Kunal chuckled again and looked at Vipin. Ranjit felt belittled. “That doesn’t mean I’m a one-man business. No sir! It’s just that I’m sort of a jack of all trades,” he said, wearing a meek smile.
Kunal got up and walked over to the sink. “We’re not the same,” he said, turning his head slightly and washing his hands. Ranjit opened his mouth to say something but decided instead to fill it with rice. It wasn’t his nature to voice his opinions freely, especially in front of someone he’d just met.
His thoughts were interrupted by Kunal smacking his slippers on the floor. It made Ranjit jump, which in turn made the small table jump, though not very high, much to everyone’s relief.
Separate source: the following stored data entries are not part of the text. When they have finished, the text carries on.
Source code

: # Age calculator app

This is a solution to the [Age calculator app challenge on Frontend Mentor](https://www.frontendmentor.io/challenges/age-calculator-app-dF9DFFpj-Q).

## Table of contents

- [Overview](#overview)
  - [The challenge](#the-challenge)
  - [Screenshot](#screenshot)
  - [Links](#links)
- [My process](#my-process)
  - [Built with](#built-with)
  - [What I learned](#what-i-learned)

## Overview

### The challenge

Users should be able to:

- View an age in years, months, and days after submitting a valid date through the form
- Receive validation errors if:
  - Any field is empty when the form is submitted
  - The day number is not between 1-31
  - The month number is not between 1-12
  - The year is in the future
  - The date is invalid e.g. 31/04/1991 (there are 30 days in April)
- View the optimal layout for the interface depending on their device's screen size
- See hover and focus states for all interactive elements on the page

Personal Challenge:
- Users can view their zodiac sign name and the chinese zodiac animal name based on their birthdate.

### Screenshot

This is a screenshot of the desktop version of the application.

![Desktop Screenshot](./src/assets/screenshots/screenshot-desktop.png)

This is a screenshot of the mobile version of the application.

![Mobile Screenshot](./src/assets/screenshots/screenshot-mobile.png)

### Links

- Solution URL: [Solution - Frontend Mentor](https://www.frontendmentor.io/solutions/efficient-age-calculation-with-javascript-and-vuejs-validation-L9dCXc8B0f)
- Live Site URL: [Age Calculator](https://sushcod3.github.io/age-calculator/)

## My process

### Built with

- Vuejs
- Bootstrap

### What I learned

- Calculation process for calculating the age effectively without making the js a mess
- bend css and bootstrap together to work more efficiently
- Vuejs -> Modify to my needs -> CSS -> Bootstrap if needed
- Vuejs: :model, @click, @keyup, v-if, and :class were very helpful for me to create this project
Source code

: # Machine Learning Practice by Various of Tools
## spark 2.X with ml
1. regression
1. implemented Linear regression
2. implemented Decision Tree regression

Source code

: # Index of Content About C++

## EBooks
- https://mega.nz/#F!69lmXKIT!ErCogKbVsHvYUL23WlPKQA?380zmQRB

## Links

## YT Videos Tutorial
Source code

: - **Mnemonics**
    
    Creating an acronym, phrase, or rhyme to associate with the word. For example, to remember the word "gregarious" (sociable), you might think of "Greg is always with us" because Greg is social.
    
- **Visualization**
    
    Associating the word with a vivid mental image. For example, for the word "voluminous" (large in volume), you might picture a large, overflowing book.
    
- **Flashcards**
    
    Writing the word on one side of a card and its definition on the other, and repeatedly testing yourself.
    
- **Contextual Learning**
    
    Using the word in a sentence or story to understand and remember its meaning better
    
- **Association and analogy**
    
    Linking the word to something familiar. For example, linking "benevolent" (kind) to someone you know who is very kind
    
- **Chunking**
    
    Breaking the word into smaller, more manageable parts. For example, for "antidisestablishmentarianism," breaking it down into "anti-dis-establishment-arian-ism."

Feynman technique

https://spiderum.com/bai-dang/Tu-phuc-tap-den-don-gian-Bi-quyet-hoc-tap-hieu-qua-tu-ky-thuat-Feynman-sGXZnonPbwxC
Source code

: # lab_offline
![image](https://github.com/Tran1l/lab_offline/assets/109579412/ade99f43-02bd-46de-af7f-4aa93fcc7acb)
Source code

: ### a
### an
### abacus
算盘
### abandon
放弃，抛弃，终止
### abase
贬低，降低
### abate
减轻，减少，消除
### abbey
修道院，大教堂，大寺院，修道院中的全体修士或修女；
Kunal walked towards him looking at the underside of his slippers nonchalantly.
When he reached where they were sitting he produced a card, handing it over to Ranjit and pointing to the dead cockroach on his footwear. Ranjit eyed the dead bug that gave him a few angry fingers before Kunal flicked it off.
“I’m a DEBUGer,” he said before breaking into a laugh with Vipin. Ranjit looked at the card.